# [DATA]

..........

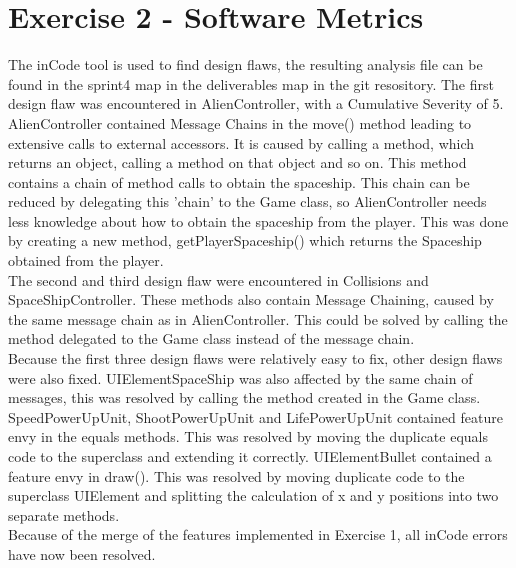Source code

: 
\section{Exercise 2 - Software Metrics }
The inCode tool is used to find design flaws, the resulting analysis file can be found in the sprint4 map in the deliverables map in the git resository.
The first design flaw was encountered in AlienController, with a Cumulative Severity of 5. 
AlienController contained Message Chains in the move() method leading to extensive calls to external accessors. It is caused by calling a method, which returns an object, calling a method on that object and so on. This method contains a chain of method calls to obtain the spaceship. This chain can be reduced by delegating this 'chain' to the Game class, so AlienController needs less knowledge about how to obtain the spaceship from the player. This was done by creating a new method, getPlayerSpaceship() which returns the Spaceship obtained from the player.\\

The second and third design flaw were encountered in Collisions and SpaceShipController. These methods also contain Message Chaining, caused by the same message chain as in AlienController. This could be solved by calling the method delegated to the Game class instead of the message chain.\\

Because the first three design flaws were relatively easy to fix, other design flaws were also fixed. 
UIElementSpaceShip was also affected by the same chain of messages, this was resolved by calling the method created in the Game class. SpeedPowerUpUnit, ShootPowerUpUnit and LifePowerUpUnit contained feature envy in the equals methods. This was resolved by moving the duplicate equals code to the superclass and extending it correctly. UIElementBullet contained a feature envy in draw(). This was resolved by moving duplicate code to the superclass UIElement and splitting the calculation of x and y positions into two separate methods.\\

Because of the merge of the features implemented in Exercise 1, all inCode errors have now been resolved.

..........

# [ASSIGNMENT]
Your answer should reproduce each line of the listing that holds the word "inCode".

# [RESPONSE BELOW]
The inCode tool is used to find design flaws, the resulting analysis file can be found in the sprint4 map in the deliverables map in the git resository.
Because of the merge of the features implemented in Exercise 1, all inCode errors have now been resolved.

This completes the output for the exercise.